(Beginning of AVAILABLE DATA)

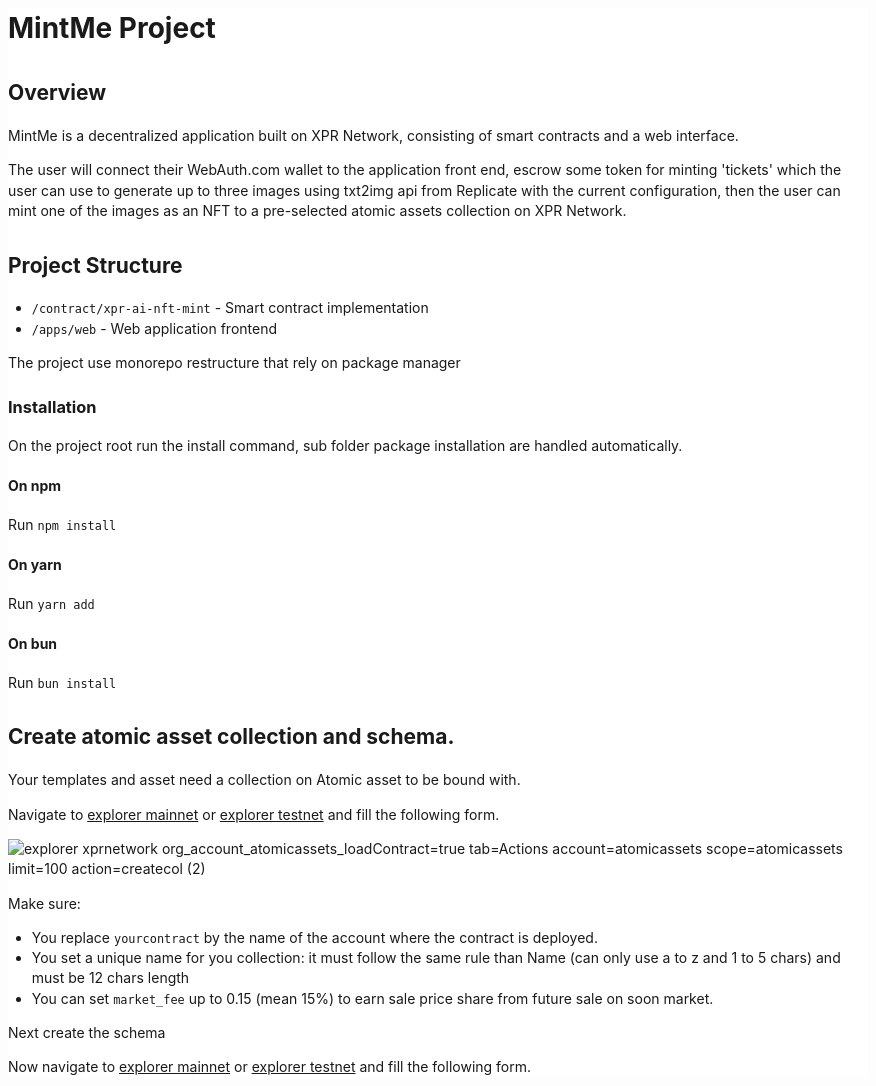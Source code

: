 # MintMe Project

## Overview
MintMe is a decentralized application built on XPR Network, consisting of smart contracts and a web interface.

The user will connect their WebAuth.com wallet to the application front end, escrow some token for minting 'tickets' which the user can use to generate up to three images using txt2img api from Replicate with the current configuration, then the user can mint one of the images as an NFT to a pre-selected atomic assets collection on XPR Network.

## Project Structure
- `/contract/xpr-ai-nft-mint` - Smart contract implementation
- `/apps/web` - Web application frontend

The project use monorepo restructure that rely on package manager

### Installation

On the project root run the install command,  sub folder package installation are handled automatically.

#### On npm
Run `npm install`
#### On yarn
Run `yarn add`
#### On bun
Run `bun install`

## Create atomic asset collection and schema.
Your templates and asset need a collection on Atomic asset to be bound with. 

Navigate to [explorer mainnet](https://explorer.xprnetwork.org/account/atomicassets?loadContract=true&tab=Actions&account=atomicassets&scope=atomicassets&limit=100&action=createcol) or [explorer testnet](https://testnet.explorer.xprnetwork.org/account/atomicassets?loadContract=true&tab=Actions&account=atomicassets&scope=atomicassets&limit=100&action=createcol) and fill the following form.

![explorer xprnetwork org_account_atomicassets_loadContract=true tab=Actions account=atomicassets scope=atomicassets limit=100 action=createcol (2)](https://github.com/user-attachments/assets/7b0a4db0-0c94-4ab7-941f-46f6c4c9f873)


Make sure: 
- You replace `yourcontract` by the name of the account where the contract is deployed.
- You set a unique name for you collection: it must follow the same rule than Name (can only use a to z and 1 to 5 chars) and must be 12 chars length
- You can set `market_fee` up to 0.15 (mean 15%) to earn sale price share from future sale on soon market.

Next create the schema 

Now navigate to [explorer mainnet](https://explorer.xprnetwork.org/account/atomicassets?loadContract=true&tab=Actions&account=atomicassets&scope=atomicassets&limit=100&action=createschema) or [explorer testnet](https://testnet.explorer.xprnetwork.org/account/atomicassets?loadContract=true&tab=Actions&account=atomicassets&scope=atomicassets&limit=100&action=createschema) and fill the following form.
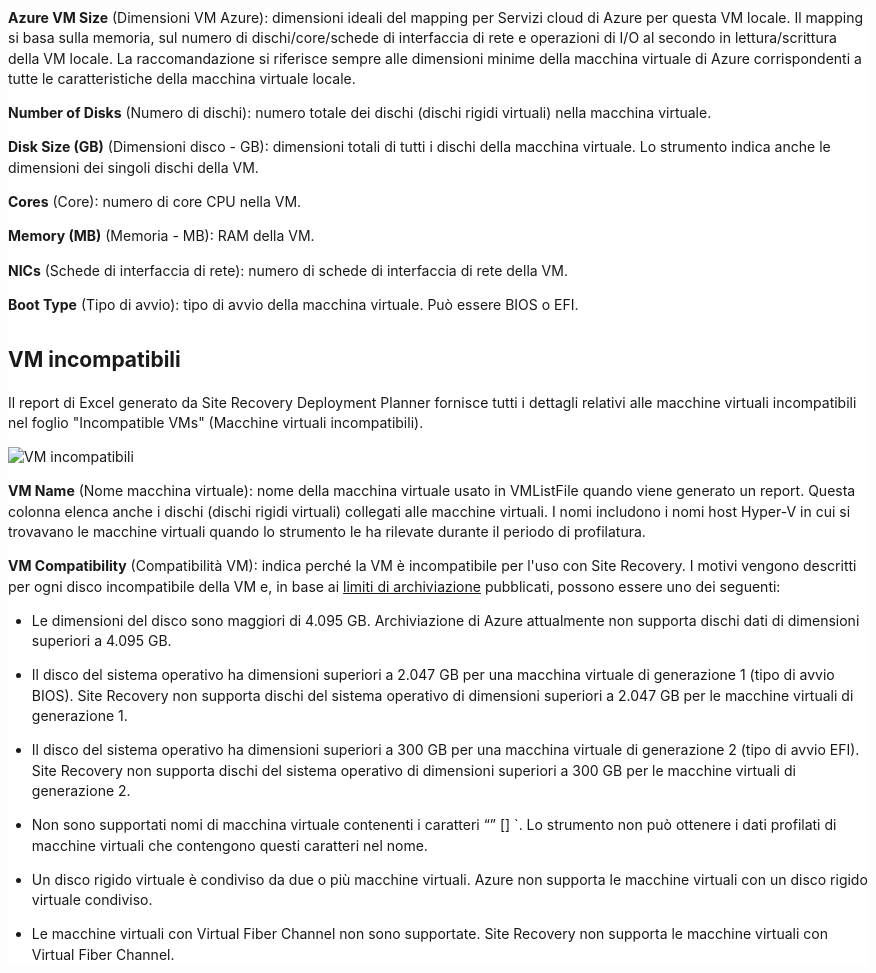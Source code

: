 **Azure VM Size** (Dimensioni VM Azure): dimensioni ideali del mapping per Servizi cloud di Azure per questa VM locale. Il mapping si basa sulla memoria, sul numero di dischi/core/schede di interfaccia di rete e operazioni di I/O al secondo in lettura/scrittura della VM locale. La raccomandazione si riferisce sempre alle dimensioni minime della macchina virtuale di Azure corrispondenti a tutte le caratteristiche della macchina virtuale locale.

**Number of Disks** (Numero di dischi): numero totale dei dischi (dischi rigidi virtuali) nella macchina virtuale.

**Disk Size (GB)** (Dimensioni disco - GB): dimensioni totali di tutti i dischi della macchina virtuale. Lo strumento indica anche le dimensioni dei singoli dischi della VM.

**Cores** (Core): numero di core CPU nella VM.

**Memory (MB)** (Memoria - MB): RAM della VM.

**NICs** (Schede di interfaccia di rete): numero di schede di interfaccia di rete della VM.

**Boot Type** (Tipo di avvio): tipo di avvio della macchina virtuale. Può essere BIOS o EFI.

## <a name="incompatible-vms"></a>VM incompatibili
Il report di Excel generato da Site Recovery Deployment Planner fornisce tutti i dettagli relativi alle macchine virtuali incompatibili nel foglio "Incompatible VMs" (Macchine virtuali incompatibili).

![VM incompatibili](media/hyper-v-deployment-planner-analyze-report/incompatible-vms-h2a.png)

**VM Name** (Nome macchina virtuale): nome della macchina virtuale usato in VMListFile quando viene generato un report. Questa colonna elenca anche i dischi (dischi rigidi virtuali) collegati alle macchine virtuali. I nomi includono i nomi host Hyper-V in cui si trovavano le macchine virtuali quando lo strumento le ha rilevate durante il periodo di profilatura.

**VM Compatibility** (Compatibilità VM): indica perché la VM è incompatibile per l'uso con Site Recovery. I motivi vengono descritti per ogni disco incompatibile della VM e, in base ai [limiti di archiviazione](https://aka.ms/azure-storage-scalbility-performance) pubblicati, possono essere uno dei seguenti:

* Le dimensioni del disco sono maggiori di 4.095 GB. Archiviazione di Azure attualmente non supporta dischi dati di dimensioni superiori a 4.095 GB.

* Il disco del sistema operativo ha dimensioni superiori a 2.047 GB per una macchina virtuale di generazione 1 (tipo di avvio BIOS). Site Recovery non supporta dischi del sistema operativo di dimensioni superiori a 2.047 GB per le macchine virtuali di generazione 1.

* Il disco del sistema operativo ha dimensioni superiori a 300 GB per una macchina virtuale di generazione 2 (tipo di avvio EFI). Site Recovery non supporta dischi del sistema operativo di dimensioni superiori a 300 GB per le macchine virtuali di generazione 2.

* Non sono supportati nomi di macchina virtuale contenenti i caratteri “” [] `. Lo strumento non può ottenere i dati profilati di macchine virtuali che contengono questi caratteri nel nome. 

* Un disco rigido virtuale è condiviso da due o più macchine virtuali. Azure non supporta le macchine virtuali con un disco rigido virtuale condiviso.

* Le macchine virtuali con Virtual Fiber Channel non sono supportate. Site Recovery non supporta le macchine virtuali con Virtual Fiber Channel.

(End of AVAILABLE DATA)

**WHAT IS BEING ASKED:** Each line above is to be copied exactly, and the pictures are to be dropped.

**RESPONSE TO THIS TASK:**
Source code

: # MintMe Project

## Overview
MintMe is a decentralized application built on XPR Network, consisting of smart contracts and a web interface.

The user will connect their WebAuth.com wallet to the application front end, escrow some token for minting 'tickets' which the user can use to generate up to three images using txt2img api from Replicate with the current configuration, then the user can mint one of the images as an NFT to a pre-selected atomic assets collection on XPR Network.

## Project Structure
- `/contract/xpr-ai-nft-mint` - Smart contract implementation
- `/apps/web` - Web application frontend

The project use monorepo restructure that rely on package manager

### Installation

On the project root run the install command,  sub folder package installation are handled automatically.

#### On npm
Run `npm install`
#### On yarn
Run `yarn add`
#### On bun
Run `bun install`

## Create atomic asset collection and schema.
Your templates and asset need a collection on Atomic asset to be bound with. 

Navigate to [explorer mainnet](https://explorer.xprnetwork.org/account/atomicassets?loadContract=true&tab=Actions&account=atomicassets&scope=atomicassets&limit=100&action=createcol) or [explorer testnet](https://testnet.explorer.xprnetwork.org/account/atomicassets?loadContract=true&tab=Actions&account=atomicassets&scope=atomicassets&limit=100&action=createcol) and fill the following form.

![explorer xprnetwork org_account_atomicassets_loadContract=true tab=Actions account=atomicassets scope=atomicassets limit=100 action=createcol (2)](https://github.com/user-attachments/assets/7b0a4db0-0c94-4ab7-941f-46f6c4c9f873)


Make sure: 
- You replace `yourcontract` by the name of the account where the contract is deployed.
- You set a unique name for you collection: it must follow the same rule than Name (can only use a to z and 1 to 5 chars) and must be 12 chars length
- You can set `market_fee` up to 0.15 (mean 15%) to earn sale price share from future sale on soon market.

Next create the schema 

Now navigate to [explorer mainnet](https://explorer.xprnetwork.org/account/atomicassets?loadContract=true&tab=Actions&account=atomicassets&scope=atomicassets&limit=100&action=createschema) or [explorer testnet](https://testnet.explorer.xprnetwork.org/account/atomicassets?loadContract=true&tab=Actions&account=atomicassets&scope=atomicassets&limit=100&action=createschema) and fill the following form.
Source code

: **Azure VM Size** (Dimensioni VM Azure): dimensioni ideali del mapping per Servizi cloud di Azure per questa VM locale. Il mapping si basa sulla memoria, sul numero di dischi/core/schede di interfaccia di rete e operazioni di I/O al secondo in lettura/scrittura della VM locale. La raccomandazione si riferisce sempre alle dimensioni minime della macchina virtuale di Azure corrispondenti a tutte le caratteristiche della macchina virtuale locale.

**Number of Disks** (Numero di dischi): numero totale dei dischi (dischi rigidi virtuali) nella macchina virtuale.

**Disk Size (GB)** (Dimensioni disco - GB): dimensioni totali di tutti i dischi della macchina virtuale. Lo strumento indica anche le dimensioni dei singoli dischi della VM.

**Cores** (Core): numero di core CPU nella VM.

**Memory (MB)** (Memoria - MB): RAM della VM.

**NICs** (Schede di interfaccia di rete): numero di schede di interfaccia di rete della VM.

**Boot Type** (Tipo di avvio): tipo di avvio della macchina virtuale. Può essere BIOS o EFI.

## <a name="incompatible-vms"></a>VM incompatibili
Il report di Excel generato da Site Recovery Deployment Planner fornisce tutti i dettagli relativi alle macchine virtuali incompatibili nel foglio "Incompatible VMs" (Macchine virtuali incompatibili).

![VM incompatibili](media/hyper-v-deployment-planner-analyze-report/incompatible-vms-h2a.png)

**VM Name** (Nome macchina virtuale): nome della macchina virtuale usato in VMListFile quando viene generato un report. Questa colonna elenca anche i dischi (dischi rigidi virtuali) collegati alle macchine virtuali. I nomi includono i nomi host Hyper-V in cui si trovavano le macchine virtuali quando lo strumento le ha rilevate durante il periodo di profilatura.

**VM Compatibility** (Compatibilità VM): indica perché la VM è incompatibile per l'uso con Site Recovery. I motivi vengono descritti per ogni disco incompatibile della VM e, in base ai [limiti di archiviazione](https://aka.ms/azure-storage-scalbility-performance) pubblicati, possono essere uno dei seguenti:

* Le dimensioni del disco sono maggiori di 4.095 GB. Archiviazione di Azure attualmente non supporta dischi dati di dimensioni superiori a 4.095 GB.

* Il disco del sistema operativo ha dimensioni superiori a 2.047 GB per una macchina virtuale di generazione 1 (tipo di avvio BIOS). Site Recovery non supporta dischi del sistema operativo di dimensioni superiori a 2.047 GB per le macchine virtuali di generazione 1.

* Il disco del sistema operativo ha dimensioni superiori a 300 GB per una macchina virtuale di generazione 2 (tipo di avvio EFI). Site Recovery non supporta dischi del sistema operativo di dimensioni superiori a 300 GB per le macchine virtuali di generazione 2.

* Non sono supportati nomi di macchina virtuale contenenti i caratteri “” [] `. Lo strumento non può ottenere i dati profilati di macchine virtuali che contengono questi caratteri nel nome. 

* Un disco rigido virtuale è condiviso da due o più macchine virtuali. Azure non supporta le macchine virtuali con un disco rigido virtuale condiviso.

* Le macchine virtuali con Virtual Fiber Channel non sono supportate. Site Recovery non supporta le macchine virtuali con Virtual Fiber Channel.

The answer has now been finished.